Strain-activated structural anisotropy in BaFe2As2

TL;DR

This study investigates how uniaxial pressure induces anisotropic lattice changes in BaFe2As2, revealing strain-activated effects linked to magnetism and nematic behavior through neutron diffraction.

Contribution

It provides direct experimental evidence of strain-activated anisotropic lattice coherence and its connection to magnetoelastic coupling in BaFe2As2.

Findings

Strain causes anisotropic broadening of Bragg peaks below orthorhombic transition.

Lattice anisotropy diverges until antiferromagnetic order sets in.

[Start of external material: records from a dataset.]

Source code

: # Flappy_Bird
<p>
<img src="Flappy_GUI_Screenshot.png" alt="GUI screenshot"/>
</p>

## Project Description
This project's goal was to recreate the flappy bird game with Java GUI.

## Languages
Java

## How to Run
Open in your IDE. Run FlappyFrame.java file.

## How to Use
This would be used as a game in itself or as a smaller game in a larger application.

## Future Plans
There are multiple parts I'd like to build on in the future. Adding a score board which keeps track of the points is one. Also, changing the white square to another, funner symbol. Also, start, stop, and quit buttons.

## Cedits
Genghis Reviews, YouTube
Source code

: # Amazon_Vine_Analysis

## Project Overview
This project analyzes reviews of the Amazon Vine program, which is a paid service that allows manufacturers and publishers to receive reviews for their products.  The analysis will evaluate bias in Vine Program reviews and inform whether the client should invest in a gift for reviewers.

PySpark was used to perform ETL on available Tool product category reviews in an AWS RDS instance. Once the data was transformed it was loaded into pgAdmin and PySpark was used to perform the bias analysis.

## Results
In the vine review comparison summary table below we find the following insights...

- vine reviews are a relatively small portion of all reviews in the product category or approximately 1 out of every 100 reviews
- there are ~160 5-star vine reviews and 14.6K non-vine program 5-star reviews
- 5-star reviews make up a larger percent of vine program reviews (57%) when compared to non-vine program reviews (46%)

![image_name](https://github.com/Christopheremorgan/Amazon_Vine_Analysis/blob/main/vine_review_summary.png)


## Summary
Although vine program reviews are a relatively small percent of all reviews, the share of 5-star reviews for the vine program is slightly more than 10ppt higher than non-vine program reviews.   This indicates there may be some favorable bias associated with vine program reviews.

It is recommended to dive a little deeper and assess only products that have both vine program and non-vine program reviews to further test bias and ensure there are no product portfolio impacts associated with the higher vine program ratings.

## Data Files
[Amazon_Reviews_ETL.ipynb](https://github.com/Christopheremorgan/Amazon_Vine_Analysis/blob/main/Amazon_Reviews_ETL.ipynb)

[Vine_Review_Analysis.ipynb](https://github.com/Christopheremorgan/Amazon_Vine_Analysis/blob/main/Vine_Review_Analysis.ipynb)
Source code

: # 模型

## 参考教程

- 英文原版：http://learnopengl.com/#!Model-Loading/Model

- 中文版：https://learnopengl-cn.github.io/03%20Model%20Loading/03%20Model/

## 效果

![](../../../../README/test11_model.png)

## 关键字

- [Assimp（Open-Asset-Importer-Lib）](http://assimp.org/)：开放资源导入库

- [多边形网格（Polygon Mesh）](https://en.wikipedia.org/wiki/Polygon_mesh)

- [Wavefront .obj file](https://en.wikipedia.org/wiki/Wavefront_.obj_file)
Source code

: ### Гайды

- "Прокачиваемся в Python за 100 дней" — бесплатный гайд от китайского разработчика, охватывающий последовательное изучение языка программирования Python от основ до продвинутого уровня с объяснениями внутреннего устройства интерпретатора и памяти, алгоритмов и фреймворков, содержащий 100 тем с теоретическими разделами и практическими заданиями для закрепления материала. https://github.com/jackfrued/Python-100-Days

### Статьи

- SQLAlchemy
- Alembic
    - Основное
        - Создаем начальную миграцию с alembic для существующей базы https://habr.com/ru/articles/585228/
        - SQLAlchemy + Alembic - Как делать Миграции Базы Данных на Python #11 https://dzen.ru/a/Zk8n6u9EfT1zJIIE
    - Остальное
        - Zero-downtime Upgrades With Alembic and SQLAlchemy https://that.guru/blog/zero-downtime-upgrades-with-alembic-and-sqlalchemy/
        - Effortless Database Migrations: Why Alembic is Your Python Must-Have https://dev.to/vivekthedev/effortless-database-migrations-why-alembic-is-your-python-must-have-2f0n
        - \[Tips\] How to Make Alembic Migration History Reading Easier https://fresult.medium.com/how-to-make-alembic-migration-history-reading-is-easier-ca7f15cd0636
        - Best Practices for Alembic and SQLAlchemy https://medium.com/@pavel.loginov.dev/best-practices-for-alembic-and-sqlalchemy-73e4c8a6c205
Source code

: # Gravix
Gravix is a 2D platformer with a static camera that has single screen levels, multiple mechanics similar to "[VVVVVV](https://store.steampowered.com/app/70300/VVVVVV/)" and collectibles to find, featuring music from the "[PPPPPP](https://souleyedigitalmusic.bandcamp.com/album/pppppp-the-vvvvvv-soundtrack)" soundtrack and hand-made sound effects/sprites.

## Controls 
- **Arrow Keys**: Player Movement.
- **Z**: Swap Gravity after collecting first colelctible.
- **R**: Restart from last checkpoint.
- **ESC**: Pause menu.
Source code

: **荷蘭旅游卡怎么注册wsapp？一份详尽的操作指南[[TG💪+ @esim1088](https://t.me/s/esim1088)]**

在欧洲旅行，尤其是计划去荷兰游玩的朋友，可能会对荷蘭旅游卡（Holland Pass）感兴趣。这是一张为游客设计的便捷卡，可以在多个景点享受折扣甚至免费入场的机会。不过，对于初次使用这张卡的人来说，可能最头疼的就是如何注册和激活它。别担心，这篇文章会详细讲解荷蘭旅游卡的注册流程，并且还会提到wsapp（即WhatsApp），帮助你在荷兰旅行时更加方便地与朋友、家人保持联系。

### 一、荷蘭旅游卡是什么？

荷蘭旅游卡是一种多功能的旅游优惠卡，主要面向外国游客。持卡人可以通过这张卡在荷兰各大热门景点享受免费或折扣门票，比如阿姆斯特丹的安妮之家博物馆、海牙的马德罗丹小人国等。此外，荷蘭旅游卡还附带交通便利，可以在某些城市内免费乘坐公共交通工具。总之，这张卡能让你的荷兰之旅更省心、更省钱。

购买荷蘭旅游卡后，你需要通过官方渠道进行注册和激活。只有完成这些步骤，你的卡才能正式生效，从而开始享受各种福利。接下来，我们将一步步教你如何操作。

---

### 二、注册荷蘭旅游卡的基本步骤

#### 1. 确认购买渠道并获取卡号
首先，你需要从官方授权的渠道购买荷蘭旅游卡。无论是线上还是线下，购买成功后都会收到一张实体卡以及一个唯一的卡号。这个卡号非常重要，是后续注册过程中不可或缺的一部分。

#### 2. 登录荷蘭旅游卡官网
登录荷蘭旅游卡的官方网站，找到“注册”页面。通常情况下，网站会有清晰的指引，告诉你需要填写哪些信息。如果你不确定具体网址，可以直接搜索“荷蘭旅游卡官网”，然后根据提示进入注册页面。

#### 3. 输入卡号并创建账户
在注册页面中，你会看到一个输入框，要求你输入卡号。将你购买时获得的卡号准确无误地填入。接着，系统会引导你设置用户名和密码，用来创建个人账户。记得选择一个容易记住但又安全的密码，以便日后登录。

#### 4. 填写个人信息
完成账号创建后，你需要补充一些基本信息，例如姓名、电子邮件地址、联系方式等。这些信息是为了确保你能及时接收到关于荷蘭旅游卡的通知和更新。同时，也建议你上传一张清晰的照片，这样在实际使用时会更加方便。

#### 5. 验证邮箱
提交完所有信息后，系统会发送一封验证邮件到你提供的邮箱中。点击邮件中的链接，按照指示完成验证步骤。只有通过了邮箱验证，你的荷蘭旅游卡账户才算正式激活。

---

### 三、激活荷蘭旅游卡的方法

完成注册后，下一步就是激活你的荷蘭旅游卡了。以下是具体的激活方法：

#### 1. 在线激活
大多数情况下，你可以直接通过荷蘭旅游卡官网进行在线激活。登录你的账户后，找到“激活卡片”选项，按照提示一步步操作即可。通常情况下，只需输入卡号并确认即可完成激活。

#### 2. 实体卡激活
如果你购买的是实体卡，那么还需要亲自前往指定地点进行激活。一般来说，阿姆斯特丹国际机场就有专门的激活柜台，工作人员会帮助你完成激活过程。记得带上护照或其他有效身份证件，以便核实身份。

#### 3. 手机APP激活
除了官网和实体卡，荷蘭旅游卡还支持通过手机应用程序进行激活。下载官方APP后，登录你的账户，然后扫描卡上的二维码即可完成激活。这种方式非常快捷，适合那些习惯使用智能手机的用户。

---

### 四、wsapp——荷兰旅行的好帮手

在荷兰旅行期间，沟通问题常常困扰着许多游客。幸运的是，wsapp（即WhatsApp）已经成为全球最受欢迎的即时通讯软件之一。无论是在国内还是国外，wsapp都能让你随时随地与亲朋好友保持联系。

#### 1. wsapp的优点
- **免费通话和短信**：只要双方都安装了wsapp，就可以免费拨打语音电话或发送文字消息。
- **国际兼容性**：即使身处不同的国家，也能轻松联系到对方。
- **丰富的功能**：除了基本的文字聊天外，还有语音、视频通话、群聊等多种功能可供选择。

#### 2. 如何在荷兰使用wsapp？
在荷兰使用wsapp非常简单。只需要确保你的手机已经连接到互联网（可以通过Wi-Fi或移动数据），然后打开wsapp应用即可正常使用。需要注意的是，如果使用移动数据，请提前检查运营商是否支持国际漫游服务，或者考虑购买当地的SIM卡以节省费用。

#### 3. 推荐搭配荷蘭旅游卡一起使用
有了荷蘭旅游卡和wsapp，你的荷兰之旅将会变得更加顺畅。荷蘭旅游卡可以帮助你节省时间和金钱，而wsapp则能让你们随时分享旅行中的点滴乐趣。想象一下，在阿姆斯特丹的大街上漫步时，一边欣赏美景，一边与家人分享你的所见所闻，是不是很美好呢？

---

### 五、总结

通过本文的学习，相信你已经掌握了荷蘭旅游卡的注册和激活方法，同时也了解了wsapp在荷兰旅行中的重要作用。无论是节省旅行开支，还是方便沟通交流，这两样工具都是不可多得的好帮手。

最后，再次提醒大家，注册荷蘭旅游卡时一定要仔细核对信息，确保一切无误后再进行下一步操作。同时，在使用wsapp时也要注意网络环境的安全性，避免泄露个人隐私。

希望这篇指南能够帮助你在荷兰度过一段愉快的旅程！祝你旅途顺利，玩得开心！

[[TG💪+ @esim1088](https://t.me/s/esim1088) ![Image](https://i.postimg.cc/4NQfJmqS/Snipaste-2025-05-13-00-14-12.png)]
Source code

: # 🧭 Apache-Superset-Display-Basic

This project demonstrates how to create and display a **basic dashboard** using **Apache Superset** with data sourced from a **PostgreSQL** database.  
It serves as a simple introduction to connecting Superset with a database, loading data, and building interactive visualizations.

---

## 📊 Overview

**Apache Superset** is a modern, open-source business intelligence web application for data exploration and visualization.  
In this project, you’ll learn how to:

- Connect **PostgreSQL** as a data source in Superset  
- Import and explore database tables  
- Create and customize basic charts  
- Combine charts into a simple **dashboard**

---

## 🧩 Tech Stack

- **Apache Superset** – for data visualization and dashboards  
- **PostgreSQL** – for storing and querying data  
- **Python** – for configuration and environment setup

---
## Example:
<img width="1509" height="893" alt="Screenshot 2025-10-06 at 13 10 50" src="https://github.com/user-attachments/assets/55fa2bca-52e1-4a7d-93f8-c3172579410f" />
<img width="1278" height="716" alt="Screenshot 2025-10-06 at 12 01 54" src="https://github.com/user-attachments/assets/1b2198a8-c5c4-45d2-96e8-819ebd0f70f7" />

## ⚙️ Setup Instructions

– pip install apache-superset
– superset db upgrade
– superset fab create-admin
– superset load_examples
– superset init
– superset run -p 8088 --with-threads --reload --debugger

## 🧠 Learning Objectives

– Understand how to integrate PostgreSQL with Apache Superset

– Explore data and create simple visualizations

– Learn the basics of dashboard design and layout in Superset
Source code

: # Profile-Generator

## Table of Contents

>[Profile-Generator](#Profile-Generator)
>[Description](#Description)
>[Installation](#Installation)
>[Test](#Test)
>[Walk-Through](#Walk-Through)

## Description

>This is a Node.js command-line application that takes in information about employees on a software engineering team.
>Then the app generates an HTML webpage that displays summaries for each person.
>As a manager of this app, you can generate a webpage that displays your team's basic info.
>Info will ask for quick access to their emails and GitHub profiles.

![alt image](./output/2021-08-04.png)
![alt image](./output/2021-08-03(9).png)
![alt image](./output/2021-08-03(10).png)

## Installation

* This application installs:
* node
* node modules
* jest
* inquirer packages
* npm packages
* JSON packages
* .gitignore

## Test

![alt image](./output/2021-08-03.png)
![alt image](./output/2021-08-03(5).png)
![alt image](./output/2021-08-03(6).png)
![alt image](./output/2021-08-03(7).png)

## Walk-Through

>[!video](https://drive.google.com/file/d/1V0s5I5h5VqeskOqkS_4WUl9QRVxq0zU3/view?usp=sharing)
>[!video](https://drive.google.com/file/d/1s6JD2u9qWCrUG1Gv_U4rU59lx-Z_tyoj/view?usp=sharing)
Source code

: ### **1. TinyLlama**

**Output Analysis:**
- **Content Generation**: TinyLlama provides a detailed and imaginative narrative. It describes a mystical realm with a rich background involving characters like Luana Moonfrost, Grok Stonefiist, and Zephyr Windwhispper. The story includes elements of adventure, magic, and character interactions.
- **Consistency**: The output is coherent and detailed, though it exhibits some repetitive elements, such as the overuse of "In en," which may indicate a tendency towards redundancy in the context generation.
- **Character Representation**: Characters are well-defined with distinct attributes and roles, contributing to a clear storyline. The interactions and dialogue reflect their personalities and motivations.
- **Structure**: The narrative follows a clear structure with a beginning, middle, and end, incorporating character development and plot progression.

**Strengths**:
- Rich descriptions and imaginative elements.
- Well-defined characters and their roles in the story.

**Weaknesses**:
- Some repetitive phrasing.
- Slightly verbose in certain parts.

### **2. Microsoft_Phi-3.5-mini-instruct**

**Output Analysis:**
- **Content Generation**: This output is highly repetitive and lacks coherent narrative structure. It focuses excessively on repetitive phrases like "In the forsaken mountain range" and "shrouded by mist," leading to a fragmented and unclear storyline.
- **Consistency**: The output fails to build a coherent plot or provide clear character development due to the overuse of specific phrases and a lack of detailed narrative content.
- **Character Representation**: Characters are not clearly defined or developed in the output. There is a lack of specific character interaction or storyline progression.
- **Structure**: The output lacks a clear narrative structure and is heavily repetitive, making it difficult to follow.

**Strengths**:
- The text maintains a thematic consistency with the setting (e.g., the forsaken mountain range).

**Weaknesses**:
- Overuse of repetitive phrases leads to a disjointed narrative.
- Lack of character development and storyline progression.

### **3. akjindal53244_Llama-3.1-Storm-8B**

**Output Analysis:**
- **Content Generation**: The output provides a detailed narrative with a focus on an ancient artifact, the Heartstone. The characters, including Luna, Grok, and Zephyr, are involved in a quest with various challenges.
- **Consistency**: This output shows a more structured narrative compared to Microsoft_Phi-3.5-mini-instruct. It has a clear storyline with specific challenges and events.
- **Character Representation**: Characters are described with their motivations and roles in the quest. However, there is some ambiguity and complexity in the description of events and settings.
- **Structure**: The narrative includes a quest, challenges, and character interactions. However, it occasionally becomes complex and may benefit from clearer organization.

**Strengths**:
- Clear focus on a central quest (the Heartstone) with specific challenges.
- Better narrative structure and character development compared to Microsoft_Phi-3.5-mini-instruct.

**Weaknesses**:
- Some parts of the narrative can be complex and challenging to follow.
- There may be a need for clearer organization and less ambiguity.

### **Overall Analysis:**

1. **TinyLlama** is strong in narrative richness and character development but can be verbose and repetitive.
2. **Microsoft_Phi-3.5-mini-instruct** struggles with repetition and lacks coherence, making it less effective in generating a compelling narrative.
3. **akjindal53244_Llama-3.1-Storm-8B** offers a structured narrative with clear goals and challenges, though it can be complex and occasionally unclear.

Magnetism and magnetoelastic effects drive the strain response.

Abstract

High-resolution single crystal neutron diffraction measurements are presented probing the magnetostructural response to uniaxial pressure in the iron pnictide parent system BaFe2As2. Scattering data reveal a strain-activated, anisotropic broadening of nuclear Bragg reflections, which increases upon cooling below the resolvable onset of global orthorhombicity. This anisotropy in lattice coherence continues to diverge until a lower temperature scale---the first-order onset of antiferromagnetism---is reached. Our data suggest that antiferromagnetism and strong magnetoelastic coupling drive the strain-activated lattice response in this material and that the development of anisotropic lattice coherence under strain is the physical origin for the anomalous nematic anisotropy in this compound.